Nadie usa pinganillo para escucharle, ni en las bancadas de Bildu siquiera, aunque una pantalla reproduce en texto su alocución. Feijóo apela a la sátira y les llama luego «cámara de karaoke». Los diputados bilingües no necesitan traducción especial para revolverse en sus asientos cuando Feijóo revela que Puigdemont le prometió su apoyo a cambio de lo mismo que le exige a Sánchez.
Una primicia, a juzgar por la reacción de Rufián, que se lleva las manos a la cara. Gestos similares en Junts y los nacionalistas vascos, uno de sus diputados incluso saca un abanico y se da aire, ante la afirmación de «¡Tengo los votos!» de Feijóo. Principios y honestidad, repite. Ocho horas después, Junts no le desmentirá en su turno de palabra.

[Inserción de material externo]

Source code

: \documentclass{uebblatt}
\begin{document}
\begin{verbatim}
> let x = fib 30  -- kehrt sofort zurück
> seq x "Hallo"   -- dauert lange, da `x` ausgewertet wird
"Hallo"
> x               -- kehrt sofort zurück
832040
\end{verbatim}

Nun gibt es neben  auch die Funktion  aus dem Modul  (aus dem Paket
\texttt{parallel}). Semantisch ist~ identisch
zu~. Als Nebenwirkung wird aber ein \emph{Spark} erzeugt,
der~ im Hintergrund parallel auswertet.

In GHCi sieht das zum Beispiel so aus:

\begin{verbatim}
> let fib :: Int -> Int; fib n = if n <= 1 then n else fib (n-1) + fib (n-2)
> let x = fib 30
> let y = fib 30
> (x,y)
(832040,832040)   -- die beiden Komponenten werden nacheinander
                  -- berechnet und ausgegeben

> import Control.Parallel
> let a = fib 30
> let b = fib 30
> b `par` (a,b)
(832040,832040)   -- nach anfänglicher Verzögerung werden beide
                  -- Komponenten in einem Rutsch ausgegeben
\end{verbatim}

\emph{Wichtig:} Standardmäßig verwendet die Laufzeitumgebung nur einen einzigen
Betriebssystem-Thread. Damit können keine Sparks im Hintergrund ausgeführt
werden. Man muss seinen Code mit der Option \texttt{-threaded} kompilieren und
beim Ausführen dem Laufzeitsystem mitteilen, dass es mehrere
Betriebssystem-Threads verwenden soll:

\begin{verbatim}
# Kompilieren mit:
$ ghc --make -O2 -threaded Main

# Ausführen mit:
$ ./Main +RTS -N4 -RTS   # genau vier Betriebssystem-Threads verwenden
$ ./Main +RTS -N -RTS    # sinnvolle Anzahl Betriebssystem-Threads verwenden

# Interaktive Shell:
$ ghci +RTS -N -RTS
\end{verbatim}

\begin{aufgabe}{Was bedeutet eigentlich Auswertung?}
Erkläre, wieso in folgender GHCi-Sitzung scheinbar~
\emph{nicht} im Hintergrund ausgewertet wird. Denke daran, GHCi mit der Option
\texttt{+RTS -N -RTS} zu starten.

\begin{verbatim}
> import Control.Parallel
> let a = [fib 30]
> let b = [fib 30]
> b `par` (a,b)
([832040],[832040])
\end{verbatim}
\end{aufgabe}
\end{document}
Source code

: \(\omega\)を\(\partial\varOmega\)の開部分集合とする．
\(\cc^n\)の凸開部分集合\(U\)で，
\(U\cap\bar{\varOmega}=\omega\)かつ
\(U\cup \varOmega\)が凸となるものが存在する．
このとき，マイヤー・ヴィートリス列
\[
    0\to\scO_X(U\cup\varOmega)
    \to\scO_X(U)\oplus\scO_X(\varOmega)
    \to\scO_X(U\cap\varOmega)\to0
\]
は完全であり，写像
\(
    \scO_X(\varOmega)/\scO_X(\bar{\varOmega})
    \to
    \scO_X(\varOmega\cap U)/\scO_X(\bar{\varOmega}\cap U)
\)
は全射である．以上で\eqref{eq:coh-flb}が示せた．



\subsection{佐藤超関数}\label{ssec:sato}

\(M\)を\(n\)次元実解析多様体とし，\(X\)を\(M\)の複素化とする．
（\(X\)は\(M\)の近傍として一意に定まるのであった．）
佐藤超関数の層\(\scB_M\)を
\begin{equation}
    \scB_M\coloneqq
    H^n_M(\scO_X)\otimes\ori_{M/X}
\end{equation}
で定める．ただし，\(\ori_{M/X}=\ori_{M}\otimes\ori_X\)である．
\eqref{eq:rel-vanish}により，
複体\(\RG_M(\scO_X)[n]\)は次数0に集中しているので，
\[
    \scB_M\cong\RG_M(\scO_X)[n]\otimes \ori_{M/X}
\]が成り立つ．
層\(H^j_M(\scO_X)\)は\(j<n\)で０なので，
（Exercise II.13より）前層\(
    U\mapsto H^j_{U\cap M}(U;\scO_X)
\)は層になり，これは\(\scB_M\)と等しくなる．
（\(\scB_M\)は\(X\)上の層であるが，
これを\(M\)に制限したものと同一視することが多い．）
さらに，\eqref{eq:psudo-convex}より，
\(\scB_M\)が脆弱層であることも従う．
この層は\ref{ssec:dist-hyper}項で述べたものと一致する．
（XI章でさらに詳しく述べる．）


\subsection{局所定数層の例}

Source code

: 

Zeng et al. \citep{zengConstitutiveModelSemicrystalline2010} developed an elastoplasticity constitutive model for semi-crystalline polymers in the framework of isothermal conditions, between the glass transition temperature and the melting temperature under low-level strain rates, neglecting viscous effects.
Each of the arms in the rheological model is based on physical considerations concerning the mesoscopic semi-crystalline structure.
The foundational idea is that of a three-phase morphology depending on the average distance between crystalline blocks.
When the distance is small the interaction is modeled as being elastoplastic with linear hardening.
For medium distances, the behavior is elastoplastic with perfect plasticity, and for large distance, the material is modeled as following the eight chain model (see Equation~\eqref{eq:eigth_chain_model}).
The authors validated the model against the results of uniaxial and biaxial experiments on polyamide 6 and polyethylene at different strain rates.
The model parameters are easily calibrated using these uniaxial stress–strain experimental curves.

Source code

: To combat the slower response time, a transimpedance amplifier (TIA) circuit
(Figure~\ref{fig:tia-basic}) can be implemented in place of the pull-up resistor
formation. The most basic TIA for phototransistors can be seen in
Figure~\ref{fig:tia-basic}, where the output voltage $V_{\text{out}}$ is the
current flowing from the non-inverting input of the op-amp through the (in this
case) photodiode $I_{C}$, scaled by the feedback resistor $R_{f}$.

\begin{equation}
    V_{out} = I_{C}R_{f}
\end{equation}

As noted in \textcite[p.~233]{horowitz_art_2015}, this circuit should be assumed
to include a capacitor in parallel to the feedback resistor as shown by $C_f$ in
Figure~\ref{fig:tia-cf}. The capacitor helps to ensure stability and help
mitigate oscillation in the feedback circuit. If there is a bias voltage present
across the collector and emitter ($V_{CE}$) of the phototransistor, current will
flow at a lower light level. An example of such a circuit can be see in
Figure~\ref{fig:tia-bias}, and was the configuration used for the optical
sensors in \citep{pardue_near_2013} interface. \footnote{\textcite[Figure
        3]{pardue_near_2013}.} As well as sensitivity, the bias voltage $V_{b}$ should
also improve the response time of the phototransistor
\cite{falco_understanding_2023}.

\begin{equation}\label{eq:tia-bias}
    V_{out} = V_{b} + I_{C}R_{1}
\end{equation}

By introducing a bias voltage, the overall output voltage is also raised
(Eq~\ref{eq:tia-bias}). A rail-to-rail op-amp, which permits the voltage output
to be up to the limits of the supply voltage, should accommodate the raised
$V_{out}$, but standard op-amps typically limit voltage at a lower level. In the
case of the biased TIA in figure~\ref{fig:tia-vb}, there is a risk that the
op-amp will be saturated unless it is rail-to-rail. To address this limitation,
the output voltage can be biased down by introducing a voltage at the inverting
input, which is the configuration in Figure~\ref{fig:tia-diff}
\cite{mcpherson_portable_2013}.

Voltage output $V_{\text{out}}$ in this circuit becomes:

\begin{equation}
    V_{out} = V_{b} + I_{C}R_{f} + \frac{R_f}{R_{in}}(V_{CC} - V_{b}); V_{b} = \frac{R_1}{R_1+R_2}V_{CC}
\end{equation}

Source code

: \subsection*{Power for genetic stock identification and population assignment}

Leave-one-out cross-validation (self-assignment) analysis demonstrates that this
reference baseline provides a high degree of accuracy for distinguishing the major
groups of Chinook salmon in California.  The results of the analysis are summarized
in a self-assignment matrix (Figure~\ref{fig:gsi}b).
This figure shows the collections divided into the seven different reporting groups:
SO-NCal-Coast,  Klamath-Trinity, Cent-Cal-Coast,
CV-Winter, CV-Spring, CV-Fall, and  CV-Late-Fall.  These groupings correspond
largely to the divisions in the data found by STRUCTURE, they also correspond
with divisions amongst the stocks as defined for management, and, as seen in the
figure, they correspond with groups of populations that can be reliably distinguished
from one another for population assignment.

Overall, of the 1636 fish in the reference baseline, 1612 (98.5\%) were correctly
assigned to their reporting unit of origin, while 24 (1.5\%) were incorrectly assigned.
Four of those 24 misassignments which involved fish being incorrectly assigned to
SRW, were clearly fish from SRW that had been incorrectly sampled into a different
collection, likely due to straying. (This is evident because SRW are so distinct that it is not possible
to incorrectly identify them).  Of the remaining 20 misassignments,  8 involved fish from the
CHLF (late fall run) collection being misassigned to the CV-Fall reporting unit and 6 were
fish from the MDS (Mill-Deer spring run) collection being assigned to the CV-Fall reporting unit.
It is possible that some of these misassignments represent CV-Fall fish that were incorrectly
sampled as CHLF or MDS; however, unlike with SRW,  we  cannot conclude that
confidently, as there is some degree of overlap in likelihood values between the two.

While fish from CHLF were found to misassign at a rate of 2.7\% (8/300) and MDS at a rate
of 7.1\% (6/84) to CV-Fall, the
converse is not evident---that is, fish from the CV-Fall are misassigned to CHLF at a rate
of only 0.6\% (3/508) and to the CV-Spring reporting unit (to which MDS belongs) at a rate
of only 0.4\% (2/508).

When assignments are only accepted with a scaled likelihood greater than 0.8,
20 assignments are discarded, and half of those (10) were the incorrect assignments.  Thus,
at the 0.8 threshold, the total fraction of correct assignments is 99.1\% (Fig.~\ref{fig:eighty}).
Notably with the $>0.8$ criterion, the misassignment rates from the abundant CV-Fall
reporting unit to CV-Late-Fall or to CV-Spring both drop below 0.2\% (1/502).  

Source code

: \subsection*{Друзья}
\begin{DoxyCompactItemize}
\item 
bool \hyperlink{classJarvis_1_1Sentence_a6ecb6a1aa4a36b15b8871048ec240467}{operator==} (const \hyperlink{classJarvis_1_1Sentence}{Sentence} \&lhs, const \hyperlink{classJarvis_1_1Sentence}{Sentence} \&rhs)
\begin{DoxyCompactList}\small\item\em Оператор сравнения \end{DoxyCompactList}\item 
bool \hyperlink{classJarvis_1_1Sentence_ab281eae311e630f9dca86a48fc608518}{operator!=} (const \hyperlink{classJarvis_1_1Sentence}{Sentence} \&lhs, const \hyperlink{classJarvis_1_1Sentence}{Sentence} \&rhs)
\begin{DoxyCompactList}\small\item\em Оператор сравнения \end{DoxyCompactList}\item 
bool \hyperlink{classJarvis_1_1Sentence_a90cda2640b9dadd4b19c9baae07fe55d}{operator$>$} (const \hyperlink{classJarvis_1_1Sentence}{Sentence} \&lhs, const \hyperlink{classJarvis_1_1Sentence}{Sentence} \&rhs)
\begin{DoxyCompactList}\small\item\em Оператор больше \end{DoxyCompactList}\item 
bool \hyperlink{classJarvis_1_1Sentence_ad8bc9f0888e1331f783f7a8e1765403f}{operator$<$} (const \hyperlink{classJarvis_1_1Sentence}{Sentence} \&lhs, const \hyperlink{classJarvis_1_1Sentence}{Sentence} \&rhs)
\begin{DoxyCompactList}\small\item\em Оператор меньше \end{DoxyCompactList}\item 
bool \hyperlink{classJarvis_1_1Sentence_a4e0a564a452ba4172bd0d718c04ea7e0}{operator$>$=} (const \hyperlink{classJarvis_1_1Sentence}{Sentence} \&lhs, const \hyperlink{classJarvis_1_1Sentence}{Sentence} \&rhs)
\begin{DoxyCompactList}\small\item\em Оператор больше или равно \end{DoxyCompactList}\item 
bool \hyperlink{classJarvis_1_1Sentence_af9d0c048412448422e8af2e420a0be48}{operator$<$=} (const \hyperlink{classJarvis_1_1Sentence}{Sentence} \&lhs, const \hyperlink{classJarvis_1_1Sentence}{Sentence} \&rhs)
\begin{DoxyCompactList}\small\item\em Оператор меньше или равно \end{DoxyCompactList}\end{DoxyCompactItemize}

Fuertes palmas llegan a continuación, cuando compara su firmeza con la que hubiese tenido -asegura el candidato- Suárez, González, Aznar e incluso Zapatero. Pero el audímetro se romperá, con golpes en las maderas incluso, cuando increpe a Junts y PNV: «¿Les han votado para aplicar las políticas económicas de Podemos?». Las preguntas retóricas tienen una debilidad. Pueden ser respondidas y contradecir con un grito.
-¿Se puede gobernar en minoría?
-Sí -grita uno por la izquierda. Era el preludio de lo que vendría.
En la tribuna pública escuchan los presidentes autonómicos del PP, comandados por Moreno Bonilla, en primera fila, y Ayuso, en la última. En medio Fernández Mañueco y López Miras, entre otros. Cierran filas en torno al líder. La presidenta de la Comunidad de Madrid rompe su aparente indiferencia cuando Feijóo reclama la «independencia fiscal» de la capital del reino. Igual cada barón con el tren de Extremadura o la solución para el Mar Menor de Murcia. Pero la segunda parte del discurso de casi dos horas, con políticas concretas de Gobierno, emociona menos, y las promesas territoriales apenas ganan un aplauso aislado o ninguno.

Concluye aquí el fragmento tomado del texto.